Update: as expected, PM Medvedev will chair the Commission going forward, according to Order No. 888-r issued today. The members of the Commission will be as follows (new members in bold):
- PM Dmitry Medvedev (Chairman of Commission)
- First Dep. PM Igor Shuvalov (Dep. Chairman of Commission)
- Igor Artemyev, Head of FAS (Secretary of Commission)
- Andrey Belousov, Minister of Economic Development
- Alexander Bortnikov, Head of FSB
- Arkady Dvorkovich, Dep. PM
- Sergey Donskoy, Minister of Natural Resources
- Sergey Kiriyenko, General Director of Rosatom
- Alexander Konovalov, Minister of Justice
- Denis Manturov, Minister of Industry and Trade
- Nikolai Nikiforov, Minister of Communications
- Alexander Novak, Minister of Energy (previously on Commission as Dep. Min. of Finance)
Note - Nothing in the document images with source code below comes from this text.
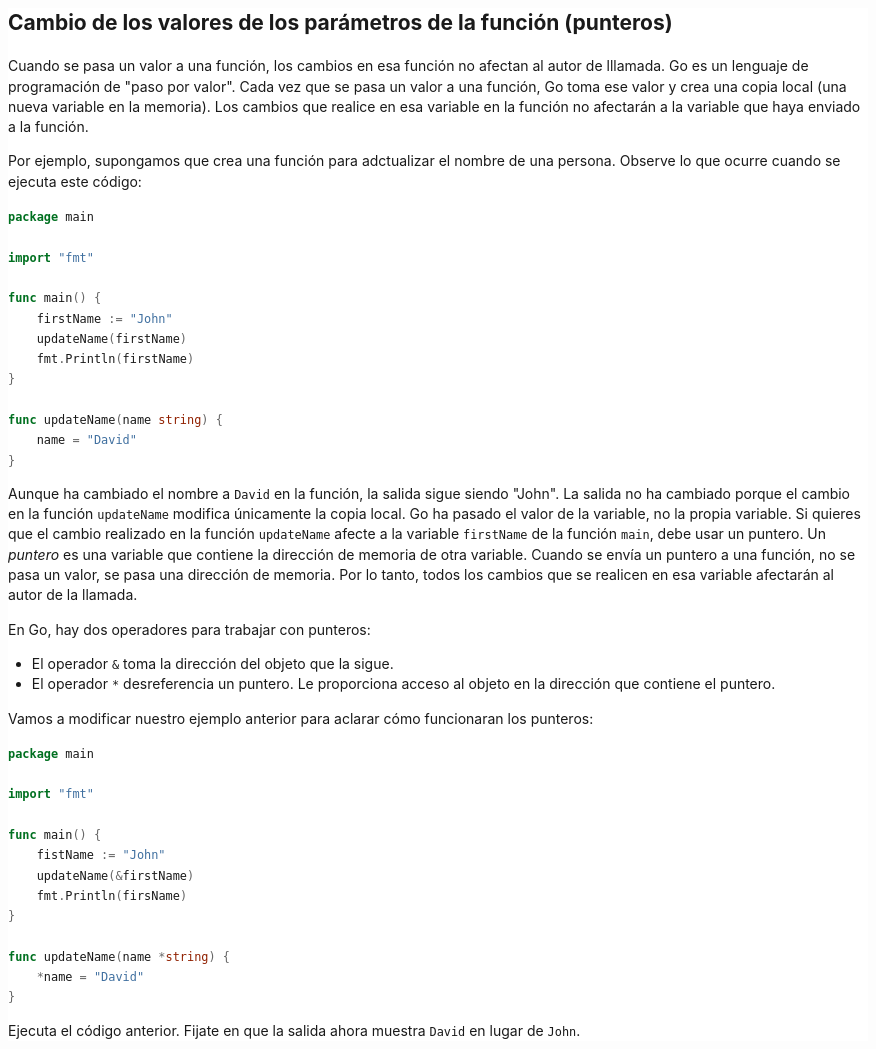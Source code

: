 ## Cambio de los valores de los parámetros de la función (punteros)
Cuando se pasa un valor a una función, los cambios en esa función no afectan al autor de lllamada. Go es un lenguaje de programación de "paso por valor". Cada vez que se pasa un valor a una función, Go toma ese valor y crea una copia local (una nueva variable en la memoria). Los cambios que realice en esa variable en la función no afectarán a la variable que haya enviado a la función.

Por ejemplo, supongamos que crea una función para adctualizar el nombre de una persona. Observe lo que ocurre cuando se ejecuta este código:

```go
package main

import "fmt"

func main() {
    firstName := "John"
    updateName(firstName)
    fmt.Println(firstName)
}

func updateName(name string) {
    name = "David"
}
```
Aunque ha cambiado el nombre a `David` en la función, la salida sigue siendo "John". La salida no ha cambiado porque el cambio en la función `updateName` modifica únicamente la copia local. Go ha pasado el valor de la variable, no la propia variable.
Si quieres que el cambio realizado en la función `updateName` afecte a la variable `firstName` de la función `main`, debe usar un puntero. Un *puntero* es una variable que contiene la dirección de memoria de otra variable. Cuando se envía un puntero a una función, no se pasa un valor, se pasa una dirección de memoria. Por lo tanto, todos los cambios que se realicen en esa variable afectarán al autor de la llamada.

En Go, hay dos operadores para trabajar con punteros:

- El operador `&` toma la dirección del objeto que la sigue.
- El operador `*` desreferencia un puntero. Le proporciona acceso al objeto en la dirección que contiene el puntero.

Vamos a modificar nuestro ejemplo anterior para aclarar cómo funcionaran los punteros:

```Go
package main

import "fmt"

func main() {
    fistName := "John"
    updateName(&firstName)
    fmt.Println(firsName)
}

func updateName(name *string) {
    *name = "David"
}
```
Ejecuta el código anterior. Fijate en que la salida ahora muestra `David` en lugar de `John`.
- Vladimir Popovkin, Head of Roskosmos
- Dmitry Rogozin, Dep. PM
- Vladimir Selin, Head of Federal Service for Technical and Export Control
- Anatoly Serdyukov, Minister of Defense
- Anton Siluanov, Minister of Finance
- Maxim Sokolov, Minister of Transportation
- Vladislav Surkov, Dep. PM
I don’t recommend reading too much into this, but it’s worth pointing out that the new members of the Commission are 9 out of the 19 (i.e., not a majority). Also, there are now 19 members of the Commission, versus 18 under PM Putin. This is accounted for by the addition of Maxim Sokolov, Minister of Transportation, to the list. All things considered, the new members belong to the vaguely-defined ‘pro-investment’ crowd, notably Dvorkovich and Siluanov.